### TASK MATERIAL

[Start of Attachment]

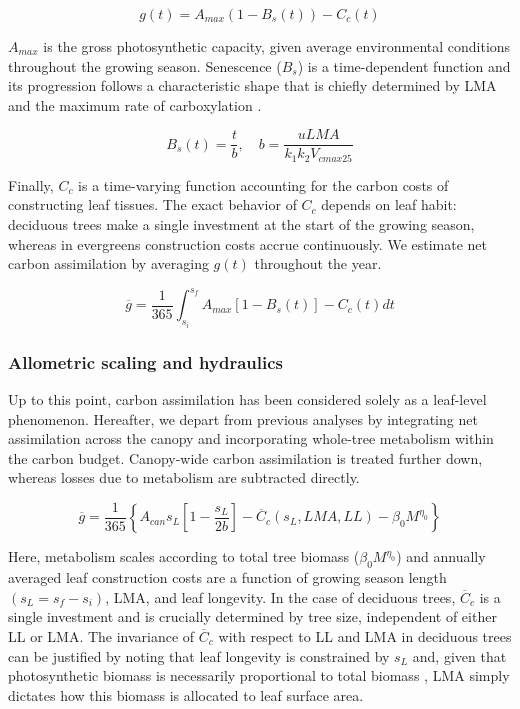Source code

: \begin{equation}
    g(t) = A_{max}(1 - B_s(t)) - C_{c}(t)
\end{equation}

$A_{max}$ is the gross photosynthetic capacity, given average environmental conditions throughout the growing season. Senescence ($B_{s}$) is a time-dependent function and its progression follows a characteristic shape that is chiefly determined by LMA and the maximum rate of carboxylation \cite{xu_variations_2017}. 

\begin{equation}
    B_{s}(t) = \dfrac{t}{b}, \quad b = \dfrac{u LMA}{k_{1} k_{2} V_{cmax25}}
\end{equation}

Finally, $C_{c}$ is a time-varying function accounting for the carbon costs of constructing leaf tissues. The exact behavior of $C_{c}$ depends on leaf habit: deciduous trees make a single investment at the start of the growing season, whereas in evergreens construction costs accrue continuously. We estimate net carbon assimilation by averaging $g(t)$ throughout the year.

\begin{equation}
    \overline{g} =\dfrac{1}{365} \int_{s_{i}}^{s_{f}} A_{max}\left[1 - B_s(t)\right] - C_{c}(t) dt
\end{equation}

\subsubsection{Allometric scaling and hydraulics}

 Up to this point, carbon assimilation has been considered solely as a leaf-level phenomenon. Hereafter, we depart from previous analyses by integrating net assimilation across the canopy and incorporating whole-tree metabolism within the carbon budget. Canopy-wide carbon assimilation is treated further down, whereas losses due to metabolism are subtracted directly.

 \begin{equation}
    \overline{g} =\dfrac{1}{365} \left\{ A_{can}s_L\left[ 1 - \dfrac{s_L}{2b} \right] - \overline{C}_c\left(s_L, LMA, LL \right) - \beta_0 M^{\eta_0} \right\}
    \label{eq:net_g}
\end{equation}

Here, metabolism scales according to total tree biomass ($\beta_0M^{\eta_0}$) and annually averaged leaf construction costs are a function of growing season length $(s_L = s_f - s_i)$, LMA, and leaf longevity. In the case of deciduous trees, $\overline{C}_c$ is a single investment and is crucially determined by tree size, independent of either LL or LMA. The invariance of $\overline{C}_c$ with respect to LL and LMA in deciduous trees can be justified by noting that leaf longevity is constrained by $s_L$ and, given that photosynthetic biomass is necessarily proportional to total biomass \cite{niklas_invariant_2001}, LMA simply dictates how this biomass is allocated to leaf surface area.

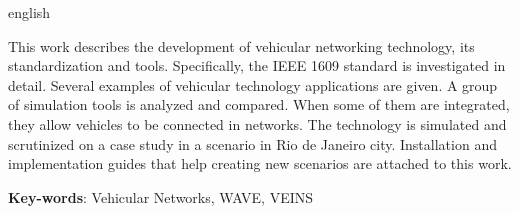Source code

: \documentclass[
12pt,				%
openright,			%
oneside,			%
a4paper,			%
brazil,				%
]{abntex2}
\begin{document}
\begin{resumo}[Abstract]
	\begin{otherlanguage*}{english}
		
		\par This work describes the development of vehicular networking technology, its standardization and tools. Specifically, the IEEE 1609 standard is investigated in detail. Several examples of vehicular technology applications are given. A group of  simulation tools is analyzed and compared. When some of them are integrated, they allow vehicles to be connected in networks. The technology is simulated and scrutinized on a case study in a scenario in Rio de Janeiro city. Installation and implementation guides that help creating new scenarios are attached to this work.			
	 
		\vspace{\onelineskip}
		
		\noindent 
		\textbf{Key-words}: Vehicular Networks, WAVE, VEINS
		
	\end{otherlanguage*}
\end{resumo}
		
	\listoffigures*
	\cleardoublepage
	
	\listoftables*
	\cleardoublepage
	
\end{document}

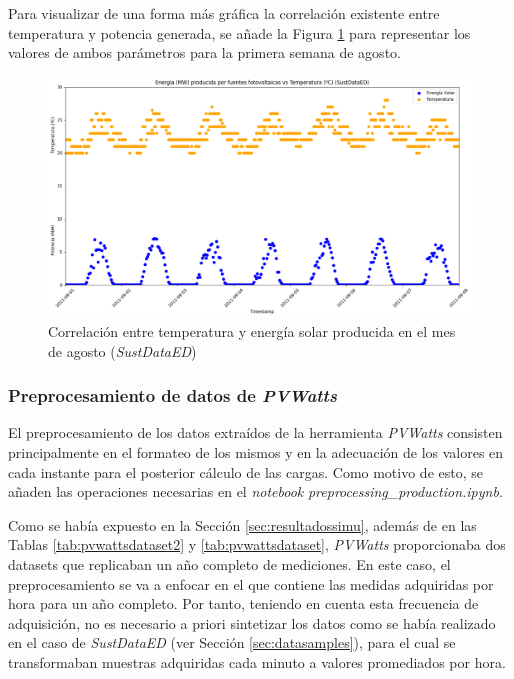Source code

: \vspace{3mm}

Para visualizar de una forma más gráfica la correlación existente entre temperatura y potencia generada, se añade la Figura \ref{fig:energiavstemp} para representar los valores de ambos parámetros para la primera semana de agosto.

\vspace{3mm}

\begin{figure}[h!]
  \centering
  \includegraphics[width=1\textwidth]{img/diseno/energiavstemp.png}
  \caption{Correlación entre temperatura y energía solar producida en el mes de agosto (\textit{SustDataED})}
  \label{fig:energiavstemp}
\end{figure}

\subsubsection{Preprocesamiento de datos de \textit{PVWatts}}
\label{sec:preprocpvwatts}

El preprocesamiento de los datos extraídos de la herramienta \textit{PVWatts} consisten principalmente en el formateo de los mismos y en la adecuación de los valores en cada instante para el posterior cálculo de las cargas. Como motivo de esto, se añaden las operaciones necesarias en el \textit{notebook} \textit{preprocessing\_production.ipynb}. 

\vspace{3mm}

Como se había expuesto en la Sección \ref{sec:resultadossimu}, además de en las Tablas \ref{tab:pvwattsdataset2} y \ref{tab:pvwattsdataset}, \textit{PVWatts} proporcionaba dos datasets que replicaban un año completo de mediciones. En este caso, el preprocesamiento se va a enfocar en el que contiene las medidas adquiridas por hora para un año completo. Por tanto, teniendo en cuenta esta frecuencia de adquisición, no es necesario a priori sintetizar los datos como se había realizado en el caso de \textit{SustDataED} (ver Sección \ref{sec:datasamples}), para el cual se transformaban muestras adquiridas cada minuto a valores promediados por hora.

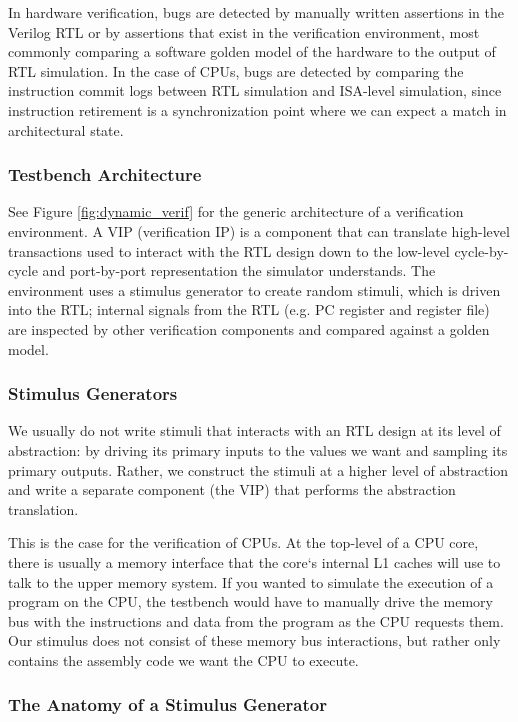\documentclass[sigconf,noacm]{acmart}
\begin{document}
In hardware verification, bugs are detected by manually written assertions in the Verilog RTL or by assertions that exist in the verification environment, most commonly comparing a software golden model of the hardware to the output of RTL simulation.
In the case of CPUs, bugs are detected by comparing the instruction commit logs between RTL simulation and ISA-level simulation, since instruction retirement is a synchronization point where we can expect a match in architectural state.

\subsubsection{Testbench Architecture}

See Figure \ref{fig:dynamic_verif} for the generic architecture of a verification environment.
A VIP (verification IP) is a component that can translate high-level transactions used to interact with the RTL design down to the low-level cycle-by-cycle and port-by-port representation the simulator understands.
The environment uses a stimulus generator to create random stimuli, which is driven into the RTL; internal signals from the RTL (e.g. PC register and register file) are inspected by other verification components and compared against a golden model.

\subsubsection{Stimulus Generators}

We usually do not write stimuli that interacts with an RTL design at its level of abstraction: by driving its primary inputs to the values we want and sampling its primary outputs.
Rather, we construct the stimuli at a higher level of abstraction and write a separate component (the VIP) that performs the abstraction translation.

This is the case for the verification of CPUs.
At the top-level of a CPU core, there is usually a memory interface that the core`s internal L1 caches will use to talk to the upper memory system.
If you wanted to simulate the execution of a program on the CPU, the testbench would have to manually drive the memory bus with the instructions and data from the program as the CPU requests them.
Our stimulus does not consist of these memory bus interactions, but rather only contains the assembly code we want the CPU to execute.

\subsubsection{The Anatomy of a Stimulus Generator}
\end{document}
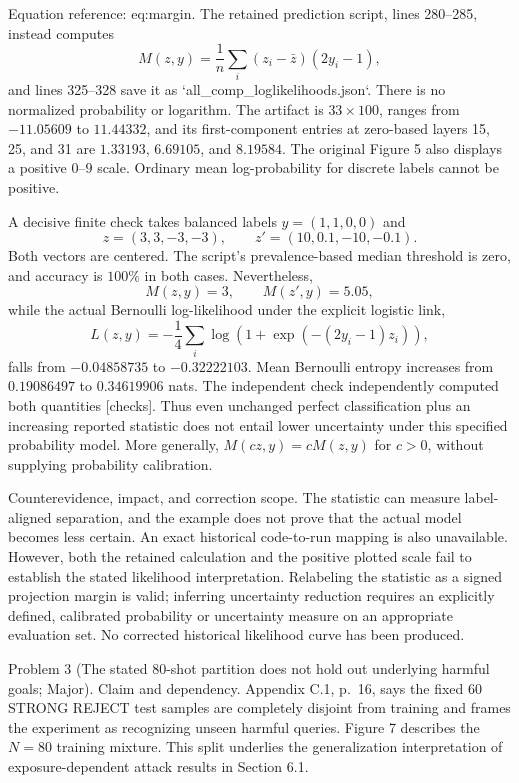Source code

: \documentclass[10pt]{article}
\begin{document}
Equation reference: eq:margin. The retained prediction script, lines 280–285, instead computes \[
M(z,y)=\frac1n\sum_i(z_i-\bar z)(2y_i-1),\] and lines 325–328 save it as `all\_comp\_loglikelihoods.json`. There is no normalized probability or logarithm. The artifact is \(33\times100\), ranges from \(-11.05609\) to \(11.44332\), and its first-component entries at zero-based layers 15, 25, and 31 are \(1.33193\), \(6.69105\), and \(8.19584\). The original Figure 5 also displays a positive \(0\)–\(9\) scale. Ordinary mean log-probability for discrete labels cannot be positive.\par
A decisive finite check takes balanced labels \(y=(1,1,0,0)\) and \[z=(3,3,-3,-3),\qquad z'=(10,0.1,-10,-0.1).\] Both vectors are centered. The script’s prevalence-based median threshold is zero, and accuracy is \(100\%\) in both cases. Nevertheless, \[M(z,y)=3,\qquad M(z',y)=5.05,\] while the actual Bernoulli log-likelihood under the explicit logistic link, \[L(z,y)=-\frac14\sum_i\log\!\left(1+\exp(-(2y_i-1)z_i)\right),\] falls from \(-0.04858735\) to \(-0.32222103\). Mean Bernoulli entropy increases from \(0.19086497\) to \(0.34619906\) nats. The independent check independently computed both quantities [checks]. Thus even unchanged perfect classification plus an increasing reported statistic does not entail lower uncertainty under this specified probability model. More generally, \(M(cz,y)=cM(z,y)\) for \(c>0\), without supplying probability calibration.\par
Counterevidence, impact, and correction scope. The statistic can measure label-aligned separation, and the example does not prove that the actual model becomes less certain. An exact historical code-to-run mapping is also unavailable. However, both the retained calculation and the positive plotted scale fail to establish the stated likelihood interpretation. Relabeling the statistic as a signed projection margin is valid; inferring uncertainty reduction requires an explicitly defined, calibrated probability or uncertainty measure on an appropriate evaluation set. No corrected historical likelihood curve has been produced.\par
Problem 3 (The stated 80-shot partition does not hold out underlying harmful goals; Major).  Claim and dependency. Appendix C.1, p. 16, says the fixed 60 STRONG REJECT test samples are completely disjoint from training and frames the experiment as recognizing unseen harmful queries. Figure 7 describes the \(N=80\) training mixture. This split underlies the generalization interpretation of exposure-dependent attack results in Section 6.1.\par
\end{document}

[End of Attachment]

### EXERCISE GOAL
Collect from the data above every line that includes "temperatura".

### EXERCISE SOLUTION
Para visualizar de una forma más gráfica la correlación existente entre temperatura y potencia generada, se añade la Figura \ref{fig:energiavstemp} para representar los valores de ambos parámetros para la primera semana de agosto.
  \caption{Correlación entre temperatura y energía solar producida en el mes de agosto (\textit{SustDataED})}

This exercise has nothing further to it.